Spotlight

Alumni Spotlight: Erica Smiley

School: University of North Carolina at Chapel HillMugShotPP

Grad Year: 2001

Major: Political Science, Minor in Mathematics

How were you involved with URGE?

I was originally a member of Choice USA (now URGE) as a student at UNC Chapel Hill. I later interned and joined the staff, first as campaign coordinator and then as field director.

What do you do now and how have you brought a reproductive justice frame to the work you do?

I am currently the Campaigns Director at Jobs with Justice. Jobs with Justice believes that all workers should have collective bargaining rights, employment security, and a decent standard of living within an economy that works for everyone. We achieve this by bringing together labor, community, student, and faith voices at the national and local levels to win improvements in people’s lives and shape public discourse on workers’ rights and the economy. We lead and support campaigns that combine innovative communications strategies, solid research and policy advocacy, and grassroots base-building and mobilization.

Limited access to adequate reproductive care and contraception, like many other services and benefits, is something that disproportionately impacts low-income women. In my current work, we fight for workers, especially women workers, to have the ability to organize and bargain with their employers. Through these efforts, women can bargain for the full range of reproductive health options required to support them and their families—from adequate reproductive healthcare to childcare and paid family leave.

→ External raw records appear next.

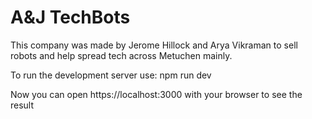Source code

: # A&J TechBots
This company was made by Jerome Hillock and Arya Vikraman to sell robots and help spread tech across Metuchen mainly.

To run the development server use:
npm run dev

Now you can open https://localhost:3000 with your browser to see the result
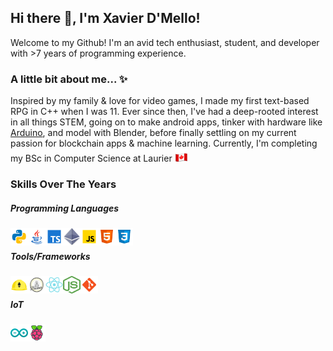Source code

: ## Hi there 👋, I'm Xavier D'Mello!
Welcome to my Github! I'm an avid tech enthusiast, student, and developer with >7 years of programming experience.

### A little bit about me... ✨
Inspired by my family & love for video games, I made my first text-based RPG in C++ when I was 11. Ever since then, I've had a deep-rooted interest in all things STEM, going on to make android apps, tinker with hardware like [Arduino](https://www.arduino.cc/), and model with Blender, before finally settling on my current passion for blockchain apps & machine learning. Currently, I'm completing my BSc in Computer Science at Laurier <img src="images/flag-canada.png" width="21" height="21"/>

### Skills Over The Years
##### Programming Languages
<img align="left" src="./images/python.svg" width="28" height="28">
<img align="left" src="./images/java.svg" width="28" height="28">
<img align="left" src="./images/typescript.svg" width="28" height="28">
<img align="left" src="./images/ethereum.svg" width="28" height="28">
<img align="left" src="./images/javascript.svg" width="28" height="28">
<img align="left" src="./images/html.svg" width="28" height="28">
<img align="left" src="./images/css3.svg" width="28" height="28"><br/>

#####  Tools/Frameworks
<img align="left" src="./images/hardhat.png" width="28" height="28">
<img align="left" src="./images/brownie.png" width="28" height="28">
<img align="left" src="./images/react.svg" width="28" height="28">
<img align="left" src="./images/node.png" width="28" height="28">
<img align="left" src="./images/git.svg" width="28" height="28"><br/>

##### IoT
<img align="left" src="./images/arduino.svg" width="28" height="28">
<img align="left" src="./images/raspberry-pi.svg" width="28" height="28"><br/>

What skills or knowledge did you learn from URGE that you use in your current work/life?

One thing that I learned from my experience at URGE, that is critical in my work today, is coalition-building. At URGE, I was a part of building a campaign to improve comprehensive sex education in DC Public Schools, a fight that really required us to build bridges with partners that were not always allies in the reproductive justice landscape overall, but who had similar interests in keeping kids safe and knowledgeable about their options. This has come in handy at Jobs with Justice, where we are a national network of permanent community-labor coalitions, constantly looking to strengthen bridges across demographic, worksite and community to build worker power.

What are your top priorities in politics and/or reproductive justice?

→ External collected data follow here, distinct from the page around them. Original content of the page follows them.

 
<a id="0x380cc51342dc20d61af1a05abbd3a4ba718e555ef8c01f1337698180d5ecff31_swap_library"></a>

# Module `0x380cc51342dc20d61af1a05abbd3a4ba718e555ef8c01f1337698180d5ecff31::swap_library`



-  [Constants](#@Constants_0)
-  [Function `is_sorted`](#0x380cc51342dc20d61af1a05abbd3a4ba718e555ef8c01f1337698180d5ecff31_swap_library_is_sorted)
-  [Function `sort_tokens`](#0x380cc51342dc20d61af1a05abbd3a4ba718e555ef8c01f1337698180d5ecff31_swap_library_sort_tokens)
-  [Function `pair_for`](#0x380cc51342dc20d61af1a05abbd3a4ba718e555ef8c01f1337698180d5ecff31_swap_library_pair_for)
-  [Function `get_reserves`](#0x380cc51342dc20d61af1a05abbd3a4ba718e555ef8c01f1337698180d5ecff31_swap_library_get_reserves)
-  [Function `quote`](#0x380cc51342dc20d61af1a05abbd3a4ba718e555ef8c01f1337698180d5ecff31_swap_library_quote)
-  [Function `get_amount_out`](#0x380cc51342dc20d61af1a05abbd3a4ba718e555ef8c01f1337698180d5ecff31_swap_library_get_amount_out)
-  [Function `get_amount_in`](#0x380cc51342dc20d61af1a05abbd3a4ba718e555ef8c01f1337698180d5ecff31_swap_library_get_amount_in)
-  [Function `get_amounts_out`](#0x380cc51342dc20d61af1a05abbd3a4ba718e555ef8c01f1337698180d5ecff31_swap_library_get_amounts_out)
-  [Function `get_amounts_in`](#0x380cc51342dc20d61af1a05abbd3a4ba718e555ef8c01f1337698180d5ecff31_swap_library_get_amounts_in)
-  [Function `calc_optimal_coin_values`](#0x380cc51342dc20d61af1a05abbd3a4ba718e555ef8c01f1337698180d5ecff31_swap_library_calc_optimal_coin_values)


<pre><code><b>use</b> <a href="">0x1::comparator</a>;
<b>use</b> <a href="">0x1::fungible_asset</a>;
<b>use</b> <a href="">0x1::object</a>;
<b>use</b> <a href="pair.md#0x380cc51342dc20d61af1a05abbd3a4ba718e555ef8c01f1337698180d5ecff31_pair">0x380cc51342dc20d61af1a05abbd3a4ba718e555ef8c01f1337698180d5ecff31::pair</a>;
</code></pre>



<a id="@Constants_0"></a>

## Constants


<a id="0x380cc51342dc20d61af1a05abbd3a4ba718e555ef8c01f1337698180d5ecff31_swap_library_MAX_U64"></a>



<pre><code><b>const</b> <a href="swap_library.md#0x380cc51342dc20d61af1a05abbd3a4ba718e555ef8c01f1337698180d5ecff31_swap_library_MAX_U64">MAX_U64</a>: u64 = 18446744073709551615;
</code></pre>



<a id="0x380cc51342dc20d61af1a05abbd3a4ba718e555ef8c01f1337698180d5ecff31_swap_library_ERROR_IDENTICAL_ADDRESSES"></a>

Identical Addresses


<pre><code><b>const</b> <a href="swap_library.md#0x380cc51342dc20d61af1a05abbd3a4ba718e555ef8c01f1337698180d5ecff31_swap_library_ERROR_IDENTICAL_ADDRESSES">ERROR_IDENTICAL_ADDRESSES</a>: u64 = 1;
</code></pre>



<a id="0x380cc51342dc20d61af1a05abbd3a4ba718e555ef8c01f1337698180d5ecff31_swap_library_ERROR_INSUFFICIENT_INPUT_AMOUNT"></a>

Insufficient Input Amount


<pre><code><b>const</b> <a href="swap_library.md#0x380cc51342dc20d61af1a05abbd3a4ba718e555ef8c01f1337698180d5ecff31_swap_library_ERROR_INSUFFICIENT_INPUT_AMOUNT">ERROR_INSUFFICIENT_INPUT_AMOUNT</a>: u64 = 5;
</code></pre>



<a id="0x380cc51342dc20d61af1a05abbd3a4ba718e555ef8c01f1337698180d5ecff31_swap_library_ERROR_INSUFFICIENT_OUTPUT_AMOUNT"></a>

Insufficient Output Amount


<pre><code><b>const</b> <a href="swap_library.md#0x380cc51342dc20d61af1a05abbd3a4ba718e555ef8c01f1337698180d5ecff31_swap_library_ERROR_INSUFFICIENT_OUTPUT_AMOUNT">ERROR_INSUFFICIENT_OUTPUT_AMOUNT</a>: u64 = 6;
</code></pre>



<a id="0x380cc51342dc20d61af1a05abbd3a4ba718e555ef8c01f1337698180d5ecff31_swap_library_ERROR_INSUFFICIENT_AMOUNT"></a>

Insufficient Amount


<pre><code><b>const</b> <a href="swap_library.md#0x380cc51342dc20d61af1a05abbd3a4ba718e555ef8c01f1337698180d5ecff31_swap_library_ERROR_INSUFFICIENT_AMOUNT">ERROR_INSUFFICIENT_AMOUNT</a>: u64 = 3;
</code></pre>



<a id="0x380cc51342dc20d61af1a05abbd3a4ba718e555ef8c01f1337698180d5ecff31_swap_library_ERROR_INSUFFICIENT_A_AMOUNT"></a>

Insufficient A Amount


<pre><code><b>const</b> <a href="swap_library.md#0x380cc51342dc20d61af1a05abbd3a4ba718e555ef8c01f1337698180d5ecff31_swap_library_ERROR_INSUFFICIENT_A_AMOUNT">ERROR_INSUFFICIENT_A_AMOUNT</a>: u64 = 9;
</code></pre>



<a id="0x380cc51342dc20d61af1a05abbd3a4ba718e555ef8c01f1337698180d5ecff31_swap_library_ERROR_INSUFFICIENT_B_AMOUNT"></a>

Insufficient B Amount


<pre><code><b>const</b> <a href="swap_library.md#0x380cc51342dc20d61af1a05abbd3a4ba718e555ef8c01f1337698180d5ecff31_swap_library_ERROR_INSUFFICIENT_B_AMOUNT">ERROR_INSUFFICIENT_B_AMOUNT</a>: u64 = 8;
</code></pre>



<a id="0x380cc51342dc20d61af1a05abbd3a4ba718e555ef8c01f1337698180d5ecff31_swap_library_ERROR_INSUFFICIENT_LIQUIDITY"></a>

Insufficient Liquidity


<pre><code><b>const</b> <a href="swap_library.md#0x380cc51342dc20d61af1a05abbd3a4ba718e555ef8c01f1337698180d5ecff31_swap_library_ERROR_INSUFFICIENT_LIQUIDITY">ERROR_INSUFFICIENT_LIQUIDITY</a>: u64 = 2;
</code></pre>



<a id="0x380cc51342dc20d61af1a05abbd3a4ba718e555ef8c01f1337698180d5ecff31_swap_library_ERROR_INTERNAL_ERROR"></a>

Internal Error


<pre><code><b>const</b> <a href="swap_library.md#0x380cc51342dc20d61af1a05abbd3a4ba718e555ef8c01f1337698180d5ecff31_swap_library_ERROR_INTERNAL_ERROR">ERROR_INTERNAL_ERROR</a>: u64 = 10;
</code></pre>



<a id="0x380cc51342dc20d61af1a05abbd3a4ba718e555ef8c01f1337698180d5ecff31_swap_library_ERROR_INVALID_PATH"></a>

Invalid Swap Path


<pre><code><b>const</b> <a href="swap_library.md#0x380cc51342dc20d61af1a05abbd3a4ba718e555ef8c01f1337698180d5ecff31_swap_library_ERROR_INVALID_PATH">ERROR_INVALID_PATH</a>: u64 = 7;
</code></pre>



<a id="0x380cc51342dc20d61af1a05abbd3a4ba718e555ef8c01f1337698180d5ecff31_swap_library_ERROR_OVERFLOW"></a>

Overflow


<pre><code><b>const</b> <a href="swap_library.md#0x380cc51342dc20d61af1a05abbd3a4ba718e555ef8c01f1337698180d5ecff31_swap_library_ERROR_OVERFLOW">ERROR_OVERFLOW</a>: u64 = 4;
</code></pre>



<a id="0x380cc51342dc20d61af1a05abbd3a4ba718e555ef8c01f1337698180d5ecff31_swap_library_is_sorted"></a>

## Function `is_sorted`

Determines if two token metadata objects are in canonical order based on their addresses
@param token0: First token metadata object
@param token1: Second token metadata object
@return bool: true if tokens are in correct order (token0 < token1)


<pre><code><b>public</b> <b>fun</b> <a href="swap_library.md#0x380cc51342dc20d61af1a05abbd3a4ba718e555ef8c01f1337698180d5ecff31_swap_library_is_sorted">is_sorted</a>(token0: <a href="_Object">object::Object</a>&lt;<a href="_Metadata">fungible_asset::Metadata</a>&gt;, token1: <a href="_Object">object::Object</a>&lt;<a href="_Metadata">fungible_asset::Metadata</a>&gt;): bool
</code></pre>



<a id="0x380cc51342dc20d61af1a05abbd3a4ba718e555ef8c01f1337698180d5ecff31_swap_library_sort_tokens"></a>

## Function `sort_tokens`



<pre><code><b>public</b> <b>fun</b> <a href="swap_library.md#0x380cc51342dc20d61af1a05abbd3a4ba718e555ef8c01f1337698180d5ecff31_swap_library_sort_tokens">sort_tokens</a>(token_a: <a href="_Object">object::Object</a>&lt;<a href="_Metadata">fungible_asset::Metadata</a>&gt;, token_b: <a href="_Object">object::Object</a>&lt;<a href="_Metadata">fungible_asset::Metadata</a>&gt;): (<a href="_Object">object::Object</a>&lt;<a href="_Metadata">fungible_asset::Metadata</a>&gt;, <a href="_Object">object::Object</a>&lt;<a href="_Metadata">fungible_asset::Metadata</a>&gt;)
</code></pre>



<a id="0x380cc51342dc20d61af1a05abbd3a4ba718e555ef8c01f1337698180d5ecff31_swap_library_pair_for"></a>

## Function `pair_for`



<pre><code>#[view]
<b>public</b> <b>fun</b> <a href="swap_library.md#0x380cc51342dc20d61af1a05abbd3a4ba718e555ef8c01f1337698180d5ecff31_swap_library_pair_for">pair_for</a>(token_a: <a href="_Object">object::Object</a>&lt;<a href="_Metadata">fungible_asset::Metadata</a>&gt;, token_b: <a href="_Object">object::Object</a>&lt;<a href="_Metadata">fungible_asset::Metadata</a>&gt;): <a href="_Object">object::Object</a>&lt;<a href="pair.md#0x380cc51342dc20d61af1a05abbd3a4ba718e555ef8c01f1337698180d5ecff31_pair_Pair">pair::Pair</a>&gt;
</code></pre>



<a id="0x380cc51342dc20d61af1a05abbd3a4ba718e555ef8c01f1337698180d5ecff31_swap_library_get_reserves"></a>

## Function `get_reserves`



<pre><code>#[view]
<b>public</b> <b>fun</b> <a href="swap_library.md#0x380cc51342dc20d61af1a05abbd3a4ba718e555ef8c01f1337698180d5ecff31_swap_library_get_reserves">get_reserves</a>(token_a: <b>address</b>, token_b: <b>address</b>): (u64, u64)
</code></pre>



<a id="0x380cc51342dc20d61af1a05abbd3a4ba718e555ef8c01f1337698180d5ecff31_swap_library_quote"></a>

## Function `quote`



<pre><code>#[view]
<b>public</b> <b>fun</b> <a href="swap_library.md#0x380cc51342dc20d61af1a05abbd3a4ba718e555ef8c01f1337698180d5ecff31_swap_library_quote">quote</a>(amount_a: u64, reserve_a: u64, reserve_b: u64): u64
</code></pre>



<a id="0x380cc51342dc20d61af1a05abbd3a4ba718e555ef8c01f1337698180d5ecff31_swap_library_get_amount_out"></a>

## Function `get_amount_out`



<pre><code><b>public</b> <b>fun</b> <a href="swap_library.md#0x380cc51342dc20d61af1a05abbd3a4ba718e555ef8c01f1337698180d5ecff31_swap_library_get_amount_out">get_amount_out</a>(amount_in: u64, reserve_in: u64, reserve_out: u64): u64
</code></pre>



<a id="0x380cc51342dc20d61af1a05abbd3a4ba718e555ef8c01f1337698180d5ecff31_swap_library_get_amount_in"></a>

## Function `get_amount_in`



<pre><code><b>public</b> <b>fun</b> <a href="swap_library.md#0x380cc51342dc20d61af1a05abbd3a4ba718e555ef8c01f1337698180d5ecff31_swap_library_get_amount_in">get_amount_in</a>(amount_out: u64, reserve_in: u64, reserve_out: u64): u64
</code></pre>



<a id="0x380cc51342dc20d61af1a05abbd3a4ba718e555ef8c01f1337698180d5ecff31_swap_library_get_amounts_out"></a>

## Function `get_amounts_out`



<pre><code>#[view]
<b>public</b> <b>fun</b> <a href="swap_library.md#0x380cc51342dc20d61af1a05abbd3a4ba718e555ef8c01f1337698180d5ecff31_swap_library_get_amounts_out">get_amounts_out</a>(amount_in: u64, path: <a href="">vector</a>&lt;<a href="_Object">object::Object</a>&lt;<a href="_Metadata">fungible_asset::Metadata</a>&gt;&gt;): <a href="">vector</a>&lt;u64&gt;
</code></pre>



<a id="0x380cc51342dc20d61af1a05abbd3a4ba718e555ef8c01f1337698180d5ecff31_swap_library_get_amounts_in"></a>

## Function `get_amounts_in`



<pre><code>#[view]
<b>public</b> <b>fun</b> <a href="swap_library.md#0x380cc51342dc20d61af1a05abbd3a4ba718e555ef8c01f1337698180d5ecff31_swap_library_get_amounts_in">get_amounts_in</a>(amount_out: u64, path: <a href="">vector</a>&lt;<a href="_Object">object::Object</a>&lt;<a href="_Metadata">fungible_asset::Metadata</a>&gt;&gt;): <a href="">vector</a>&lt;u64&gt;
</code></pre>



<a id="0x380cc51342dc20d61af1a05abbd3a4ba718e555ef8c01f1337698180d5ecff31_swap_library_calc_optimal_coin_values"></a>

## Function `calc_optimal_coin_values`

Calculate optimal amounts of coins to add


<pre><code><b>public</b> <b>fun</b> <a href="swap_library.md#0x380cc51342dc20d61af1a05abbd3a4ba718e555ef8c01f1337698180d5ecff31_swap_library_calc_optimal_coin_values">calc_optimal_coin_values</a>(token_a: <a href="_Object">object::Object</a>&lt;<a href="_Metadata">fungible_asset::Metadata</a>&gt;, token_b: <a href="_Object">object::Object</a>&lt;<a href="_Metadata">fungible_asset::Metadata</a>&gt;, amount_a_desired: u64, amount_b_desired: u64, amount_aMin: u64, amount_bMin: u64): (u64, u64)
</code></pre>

Jobs With Justice is stepping into our role as a hub for strategy development and implementation that works with labor unions, our own local coalitions and other community partners to create campaigns and strategies that help to expand opportunities and vehicles for collective bargaining. We are sharpening our approach and the theory of change that guides our work and learning many things along the way. For Jobs With Justice, our role in shaping the future of work in this country is to advance and expand the future of bargaining.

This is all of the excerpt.